Hal lain yang penting untuk direnungi adalah tentang negara islam yang konsepnya tidak jelas, bahkan tampak sebagai doktrin yang tidak memiliki landasan. Gus Dur juga menyoroti ekspresi sekelompok orang yang sering menampilkan kemarahan dan bersikap eksklusif. Kelompok-kelompok fundamentalis yang menganggap diri membela agama dan Tuhan. Â Padahal, tindakan-tindakan tersebut justru mendistorsi agama.

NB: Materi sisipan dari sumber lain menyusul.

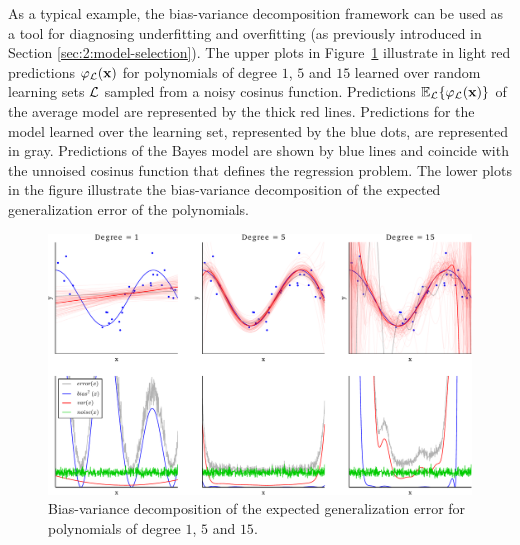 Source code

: As a typical example, the bias-variance decomposition framework can be used as
a tool for diagnosing underfitting and overfitting (as previously introduced in
Section \ref{sec:2:model-selection}). The upper plots in
Figure~\ref{fig:overfitting} illustrate in light red predictions $\varphi_{\cal
L}(\mathbf{x})$ for polynomials of degree $1$, $5$ and $15$ learned over random
learning sets ${\cal L}$ sampled from a noisy cosinus function. Predictions
$\mathbb{E}_{\cal L} \{ \varphi_{\cal L}(\mathbf{x}) \}$ of the average model
are represented by the thick red lines. Predictions for the model learned over
the learning set, represented by the blue dots, are represented in gray.
Predictions of the Bayes model are shown by blue lines and coincide with the unnoised
cosinus function that defines the regression problem. The lower plots in the
figure illustrate the bias-variance decomposition of the expected
generalization error of the polynomials.

\begin{figure}
    \hspace{-0.75cm}\includegraphics[width=1.1\textwidth]{figures/ch4_overfitting.pdf}
    \caption{Bias-variance decomposition of the expected generalization error for polynomials of degree $1$, $5$ and $15$.}
    \label{fig:overfitting}
\end{figure}

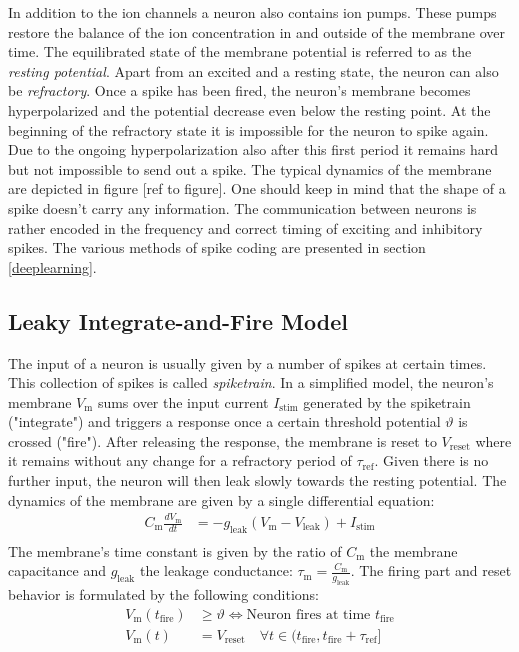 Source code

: In addition to the ion channels a neuron also contains ion pumps. These pumps restore the balance of the ion concentration in and outside of the membrane over time. The equilibrated state of the membrane potential is referred to as the \textit{resting potential}. Apart from an excited and a resting state, the neuron can also be \textit{refractory}. Once a spike has been fired, the neuron's membrane becomes hyperpolarized and the potential decrease even below the resting point. At the beginning of the refractory state it is impossible for the neuron to spike again. Due to the ongoing hyperpolarization also after this first period it remains hard but not impossible to send out a spike. The typical dynamics of the membrane are depicted in figure [ref to figure]. One should keep in mind that the shape of a spike doesn't carry any information.  The communication between neurons is rather encoded in the frequency and correct timing of exciting and inhibitory spikes. The various methods of spike coding are presented in section \ref{deeplearning}. 

\subsection{Leaky Integrate-and-Fire Model}

The input of a neuron is usually given by a number of spikes at certain times. This collection of spikes is called \textit{spiketrain}. In a simplified model, the neuron's membrane $V_{\text{m}}$ sums over the input current $I_{\text{stim}}$ generated by the spiketrain ("integrate") and triggers a response once a certain threshold potential $\mathcal{\vartheta}$ is crossed ("fire"). After releasing the response, the membrane is reset to $V_{\text{reset}}$ where it remains without any change for a refractory period of $\tau_{\text{ref}}$. Given there is no further input, the neuron will then leak slowly towards the resting potential. The dynamics of the membrane are given by a single differential equation:
\begin{align}
C_{\text{m}} \frac{dV_{\text{m}}}{dt} &= -g_{\text{leak}} (V_{\text{m}} - V_{\text{leak}}) + I_{\text{stim}} \\
\end{align}
The membrane's time constant is given by the ratio of $C_{\text{m}}$ the membrane capacitance and $g_{\text{leak}}$ the leakage conductance: $\tau_{\text{m}} = \frac{C_{\text{m}}}{g_{\text{leak}}}$. The firing part and reset behavior is formulated by the following conditions:
\begin{align}
V_{\text{m}}(t_{\text{fire}}) &\ge \vartheta \Leftrightarrow \text{Neuron fires at time } t_{\text{fire}} \\
V_{\text{m}}(t) &= V_{\text{reset}} \quad \forall t \in (t_{\text{fire}}, t_{\text{fire}} + \tau_{\text{ref}}] 
\end{align}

"Tuhan Tidak Perlu Dibela" adalah salah satu bukti jangkauan berpikir Gus Dur yang tidak hanya luas, tapi juga mendalam. Melalui buku ini terlihat sisi lain dari keistimewaan seorang Abdurrahman Wahid. Membaca tulisan-tulisannya dapat dipahami mengapa ia dianggap sebagai guru bangsa.
***
Itulah buku-buku yang bisa diambil sebagai bacaan selama Ramadan tahun ini. Alangkah baiknya membaca buku bukan sekadar aktivitas selingan di kala puasa, tapi menjadi ikhtiar untuk menggali ilmu dan menambah pengetahuan sebagai bekal menjalani kehidupan sosial beragama yang lebih baik dan benar. Bacaan-bacaan bagus semoga bisa memoderasi pikiran dan sikap kita dalam menghayati serta mengamalkan ajaran agama. Selamat berpuasa dan jangan lupa membaca.